Transcribe the records that follow, keeping every word as it stands.

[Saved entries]
◇ ◇ ◇ ◇ ◇ ◇ ◇

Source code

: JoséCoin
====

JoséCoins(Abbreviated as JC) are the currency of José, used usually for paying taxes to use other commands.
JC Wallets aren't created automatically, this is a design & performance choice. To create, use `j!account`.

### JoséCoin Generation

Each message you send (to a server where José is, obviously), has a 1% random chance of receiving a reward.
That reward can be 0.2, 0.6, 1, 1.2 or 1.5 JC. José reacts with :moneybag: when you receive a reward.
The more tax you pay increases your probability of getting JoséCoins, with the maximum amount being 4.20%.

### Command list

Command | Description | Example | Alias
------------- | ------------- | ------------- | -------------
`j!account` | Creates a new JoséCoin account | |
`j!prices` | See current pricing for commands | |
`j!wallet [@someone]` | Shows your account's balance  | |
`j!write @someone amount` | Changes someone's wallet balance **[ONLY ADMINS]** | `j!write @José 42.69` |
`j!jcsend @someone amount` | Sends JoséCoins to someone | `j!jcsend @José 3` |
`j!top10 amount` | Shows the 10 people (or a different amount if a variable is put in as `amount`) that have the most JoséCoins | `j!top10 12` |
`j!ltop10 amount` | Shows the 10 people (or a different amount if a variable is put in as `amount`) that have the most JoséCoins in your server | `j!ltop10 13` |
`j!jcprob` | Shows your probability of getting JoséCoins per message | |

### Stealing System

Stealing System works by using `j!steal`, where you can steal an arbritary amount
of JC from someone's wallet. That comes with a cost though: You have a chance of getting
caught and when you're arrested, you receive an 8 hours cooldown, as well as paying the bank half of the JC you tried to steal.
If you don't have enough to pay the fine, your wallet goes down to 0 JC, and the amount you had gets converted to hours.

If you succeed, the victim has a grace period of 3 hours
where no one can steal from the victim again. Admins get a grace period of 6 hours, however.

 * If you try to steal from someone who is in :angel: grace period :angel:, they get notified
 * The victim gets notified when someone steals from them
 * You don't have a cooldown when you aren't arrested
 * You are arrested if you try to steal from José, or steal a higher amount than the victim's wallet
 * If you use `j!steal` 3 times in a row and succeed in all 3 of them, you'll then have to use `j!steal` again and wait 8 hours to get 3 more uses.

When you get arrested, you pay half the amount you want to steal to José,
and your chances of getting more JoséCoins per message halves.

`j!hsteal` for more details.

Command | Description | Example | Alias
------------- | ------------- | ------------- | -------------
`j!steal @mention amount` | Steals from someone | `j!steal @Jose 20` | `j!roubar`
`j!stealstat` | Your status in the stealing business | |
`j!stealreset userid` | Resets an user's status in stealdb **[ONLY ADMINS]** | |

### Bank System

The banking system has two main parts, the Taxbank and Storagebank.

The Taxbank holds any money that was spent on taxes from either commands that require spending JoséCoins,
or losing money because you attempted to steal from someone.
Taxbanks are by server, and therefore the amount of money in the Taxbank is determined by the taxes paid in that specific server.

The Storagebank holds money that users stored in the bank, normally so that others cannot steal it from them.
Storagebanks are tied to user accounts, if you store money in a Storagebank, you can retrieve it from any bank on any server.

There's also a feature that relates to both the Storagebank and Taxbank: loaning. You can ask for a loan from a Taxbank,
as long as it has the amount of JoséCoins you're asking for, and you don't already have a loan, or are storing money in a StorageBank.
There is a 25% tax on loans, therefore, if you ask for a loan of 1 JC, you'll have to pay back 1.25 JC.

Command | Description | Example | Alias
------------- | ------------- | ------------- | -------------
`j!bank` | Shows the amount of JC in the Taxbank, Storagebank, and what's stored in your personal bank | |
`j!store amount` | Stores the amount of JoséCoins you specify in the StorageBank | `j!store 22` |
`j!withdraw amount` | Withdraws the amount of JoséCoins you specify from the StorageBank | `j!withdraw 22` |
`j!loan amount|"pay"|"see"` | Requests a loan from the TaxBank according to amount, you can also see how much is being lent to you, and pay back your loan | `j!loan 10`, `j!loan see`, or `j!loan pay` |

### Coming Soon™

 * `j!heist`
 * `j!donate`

◇ ◇ ◇ ◇ ◇ ◇ ◇

* [Answer section]:
Source code

: JoséCoin
====

JoséCoins(Abbreviated as JC) are the currency of José, used usually for paying taxes to use other commands.
JC Wallets aren't created automatically, this is a design & performance choice. To create, use `j!account`.

### JoséCoin Generation

Each message you send (to a server where José is, obviously), has a 1% random chance of receiving a reward.
That reward can be 0.2, 0.6, 1, 1.2 or 1.5 JC. José reacts with :moneybag: when you receive a reward.
The more tax you pay increases your probability of getting JoséCoins, with the maximum amount being 4.20%.

### Command list

Command | Description | Example | Alias
------------- | ------------- | ------------- | -------------
`j!account` | Creates a new JoséCoin account | |
`j!prices` | See current pricing for commands | |
`j!wallet [@someone]` | Shows your account's balance  | |
`j!write @someone amount` | Changes someone's wallet balance **[ONLY ADMINS]** | `j!write @José 42.69` |
`j!jcsend @someone amount` | Sends JoséCoins to someone | `j!jcsend @José 3` |
`j!top10 amount` | Shows the 10 people (or a different amount if a variable is put in as `amount`) that have the most JoséCoins | `j!top10 12` |
`j!ltop10 amount` | Shows the 10 people (or a different amount if a variable is put in as `amount`) that have the most JoséCoins in your server | `j!ltop10 13` |
`j!jcprob` | Shows your probability of getting JoséCoins per message | |

### Stealing System

Stealing System works by using `j!steal`, where you can steal an arbritary amount
of JC from someone's wallet. That comes with a cost though: You have a chance of getting
caught and when you're arrested, you receive an 8 hours cooldown, as well as paying the bank half of the JC you tried to steal.
If you don't have enough to pay the fine, your wallet goes down to 0 JC, and the amount you had gets converted to hours.

If you succeed, the victim has a grace period of 3 hours
where no one can steal from the victim again. Admins get a grace period of 6 hours, however.

 * If you try to steal from someone who is in :angel: grace period :angel:, they get notified
 * The victim gets notified when someone steals from them
 * You don't have a cooldown when you aren't arrested
 * You are arrested if you try to steal from José, or steal a higher amount than the victim's wallet
 * If you use `j!steal` 3 times in a row and succeed in all 3 of them, you'll then have to use `j!steal` again and wait 8 hours to get 3 more uses.

When you get arrested, you pay half the amount you want to steal to José,
and your chances of getting more JoséCoins per message halves.

`j!hsteal` for more details.

Command | Description | Example | Alias
------------- | ------------- | ------------- | -------------
`j!steal @mention amount` | Steals from someone | `j!steal @Jose 20` | `j!roubar`
`j!stealstat` | Your status in the stealing business | |
`j!stealreset userid` | Resets an user's status in stealdb **[ONLY ADMINS]** | |

### Bank System

The banking system has two main parts, the Taxbank and Storagebank.

The Taxbank holds any money that was spent on taxes from either commands that require spending JoséCoins,
or losing money because you attempted to steal from someone.
Taxbanks are by server, and therefore the amount of money in the Taxbank is determined by the taxes paid in that specific server.

The Storagebank holds money that users stored in the bank, normally so that others cannot steal it from them.
Storagebanks are tied to user accounts, if you store money in a Storagebank, you can retrieve it from any bank on any server.

There's also a feature that relates to both the Storagebank and Taxbank: loaning. You can ask for a loan from a Taxbank,
as long as it has the amount of JoséCoins you're asking for, and you don't already have a loan, or are storing money in a StorageBank.
There is a 25% tax on loans, therefore, if you ask for a loan of 1 JC, you'll have to pay back 1.25 JC.

Command | Description | Example | Alias
------------- | ------------- | ------------- | -------------
`j!bank` | Shows the amount of JC in the Taxbank, Storagebank, and what's stored in your personal bank | |
`j!store amount` | Stores the amount of JoséCoins you specify in the StorageBank | `j!store 22` |
`j!withdraw amount` | Withdraws the amount of JoséCoins you specify from the StorageBank | `j!withdraw 22` |
`j!loan amount|"pay"|"see"` | Requests a loan from the TaxBank according to amount, you can also see how much is being lent to you, and pay back your loan | `j!loan 10`, `j!loan see`, or `j!loan pay` |

### Coming Soon™

 * `j!heist`
 * `j!donate`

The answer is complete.